Typically it happens like this: The family of a patient who was harmed or killed by a medical error negotiates a monetary settlement with a health care provider. 

Just before the deal is signed, the provider’s attorneys insist on a nondisclosure agreement (NDA) that bars the family from saying anything to anyone about what happened. Ever.

Often the distraught family agrees, afraid that otherwise they might wait longer for a payout or walk away with much less.

That scenario apparently played out over and over in the case of New Hampshire heart surgeon Yvon Baribeau, M.D., whose chilling lapses were described in a Boston Globe Spotlight Team series last September. Baribeau was the subject of 21 malpractice settlements, 14 of which involved a death, before he retired in 2019. 

For decades, the public was kept in the dark. The state’s medical board never disclosed the settlements, and the hospital where he practiced, Catholic Medical Center in Manchester, failed to act to protect patients.

To tell the story, Globe reporters drew on confidential documents and interviews with 40 current and former hospital staff members. Yet “the full harm” could not be tallied because grieving families often signed NDAs, they wrote. Many family members told reporters “they wished they could speak about the pain of their experiences but could not.”

Refusing to be silenced

By contrast, a more recent Globe story shows a remarkable case of pushback.

Becky and Ryan Kekula of Plymouth, Mass., told the Globe that they refused to sign an NDA in a $15 million settlement with Boston Children’s Hospital in order to preserve their ability to publicize the death of their 6-month-old son Jackson, who they said suffered a catastrophic brain injury during a sleep study. 
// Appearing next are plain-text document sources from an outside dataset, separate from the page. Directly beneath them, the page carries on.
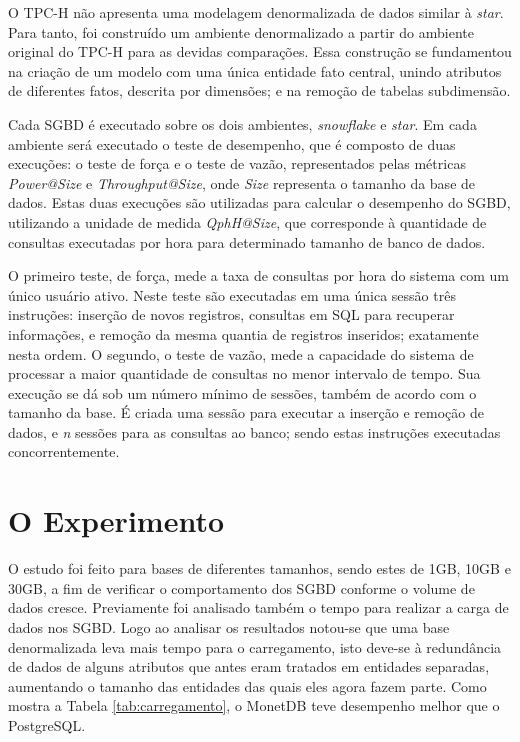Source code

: \documentclass[12pt]{article}
\begin{document}
O TPC-H não apresenta uma modelagem denormalizada de dados similar à \textit{star}. Para tanto, foi construído 
um ambiente denormalizado a partir do ambiente original do TPC-H para as devidas comparações. 
Essa construção se fundamentou na criação de um modelo com 
uma única entidade fato central, unindo atributos de diferentes fatos, descrita por dimensões; e 
na remoção de tabelas subdimensão.

Cada SGBD é executado sobre os dois ambientes, \textit{snowflake} e \textit{star}.
Em cada ambiente será executado o teste de desempenho, que é composto de duas execuções: 
o teste de força e o teste de vazão, representados pelas métricas \textit{Power@Size} e \textit{Throughput@Size}, 
onde \textit{Size} representa o tamanho da base de dados. Estas duas execuções são utilizadas para calcular o 
desempenho do SGBD, utilizando a unidade de medida \textit{QphH@Size}, que corresponde à quantidade 
de consultas executadas por hora para determinado tamanho de banco de dados.

O primeiro teste, de força, mede a taxa de consultas por hora do sistema com um único usuário ativo. 
Neste teste são executadas em uma única sessão três instruções: inserção de novos registros, consultas 
em SQL para recuperar informações, e remoção da mesma quantia de registros inseridos; exatamente nesta ordem. O 
segundo, o teste de vazão, mede a capacidade do sistema de processar a maior quantidade de consultas no menor 
intervalo de tempo. Sua execução se dá sob um número mínimo de sessões, também de acordo com o tamanho 
da base. É criada uma sessão para executar a inserção e remoção de dados, e \textit{n} sessões para as consultas ao 
banco; sendo estas instruções executadas concorrentemente.

\section{O Experimento}

O estudo foi feito para bases de diferentes tamanhos, sendo estes de 1GB, 10GB e 30GB, a fim de 
verificar o comportamento dos SGBD conforme o volume de dados cresce. Previamente foi analisado 
também o tempo para realizar a carga de dados nos SGBD. Logo ao analisar os resultados notou-se que uma base 
denormalizada leva mais tempo para o carregamento, isto deve-se à redundância de dados de alguns atributos que 
antes eram tratados em entidades separadas, aumentando o tamanho das entidades das quais eles agora fazem parte. 
Como mostra a Tabela \ref{tab:carregamento}, o MonetDB teve desempenho melhor que o PostgreSQL.
\end{document}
A state health department investigation determined that hospital staff left Jackson without oxygen for more than 20 minutes, reporter Jessica Bartlett found. 

Jackson had been born with a form of dwarfism, achondroplasia, which can complicate sleep issues. His parents wanted to inform the little people community of the risks associated with “what many assume is a benign procedure” and prompt hospitals to change how the tests are performed, Bartlett reported.

Her compelling story could not have been told without input from the Kekulas and their attorney, Rob Higgins, which would have been barred by an NDA.

“The (Department of Public Health) records are publicly available, but it would have been difficult to know to ask for them without doing it as part of a larger request,” Bartlett said via email. “Also I would not have understood the full breadth of the story and the lapses that occurred from only the public record documentation.”

Jackson’s medical record and Higgins’ detailed notes describing a video of the incident “were far more informative,” she added.

Providers insistent on secrecy

Even as hospitals and physicians acknowledge the value of disclosing medical errors to injured patients, the industry insists on hiding incidents from the public, fearing reputation damage or a rise in claims, plaintiffs’ attorneys say. An attorney who negotiated many of the settlements around Dr. Baribeau told the Globe that NDAs are “almost expected by hospitals and physicians” as a condition for payment.

Data appear to be scarce, however. A study of 150 malpractice settlements over five years at the University of Texas health system, which has “a declared commitment to patient safety and transparency,” found that 89% had an NDA and nearly half explicitly barred plaintiffs from discussing “the facts of the claim.”

For a journalist pursuing a story, there may be ways around an NDA. For one thing, “The case law varies from jurisdiction to jurisdiction about whether such agreements are legally enforceable and ethical,” said Patrick Malone, a Washington, D.C., attorney who has spoken out against NDAs as undercutting the goal of safer care

Malone is a former investigative reporter for the Miami Herald whose stories about medical malfeasance made him a finalist for a Pulitzer Prize.

If the case is in a court file, a journalist can ask to have the records unsealed, Malone added.

Public financing may also be an argument for sunlight. A judge in Pennsylvania ruled that a malpractice settlement had to be made public because the payment came from a state-run insurance fund.

Of course, the easier solution would be to have fewer NDAs.

The Kekula’s attorney, Rob Higgins, said the family was “adamant from the beginning” that they would not be precluded from telling their son’s story, but that’s unusual.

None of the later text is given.